### What to do
Consider the records below. How many of their lines include the word "possible"? State the number and nothing else.

### Given entries
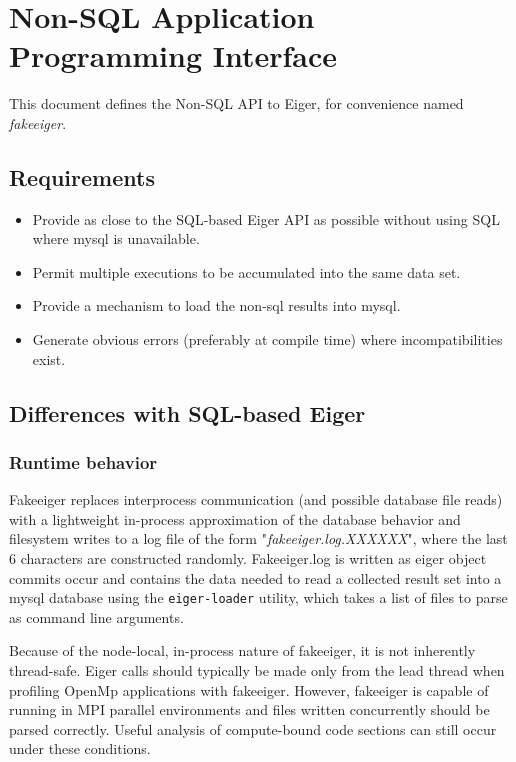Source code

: \section{Non-SQL Application Programming Interface}
\label{sec:fakeapi}
This document defines the Non-SQL API to Eiger, for convenience named {\em fakeeiger}.

\subsection{Requirements}

\begin{itemize}
\item Provide as close to the SQL-based Eiger API as possible without using SQL where mysql is unavailable.

\item Permit multiple executions to be accumulated into the same data set.

\item Provide a mechanism to load the non-sql results into mysql.
 
\item Generate obvious errors (preferably at compile time) where incompatibilities exist.

\end{itemize}

\subsection{Differences with SQL-based Eiger}

\subsubsection {Runtime behavior} 
Fakeeiger replaces interprocess communication (and possible database file reads)  with a lightweight in-process approximation of the database behavior and filesystem writes to a log file of the form "{\em fakeeiger.log.XXXXXX}", where the last 6 characters are constructed randomly. Fakeeiger.log is written as eiger object commits occur and contains the data needed to read a collected result set into a mysql database using the \texttt{eiger-loader} utility, which takes a list of files to parse as command line arguments.  

Because of the node-local, in-process nature of fakeeiger, it is not inherently thread-safe. Eiger calls should typically be made only from the lead thread when profiling OpenMp applications with fakeeiger. However, fakeeiger is capable of running in MPI parallel environments and files written concurrently should be parsed correctly. Useful analysis of compute-bound code sections can still occur under these conditions.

### Exercise response
2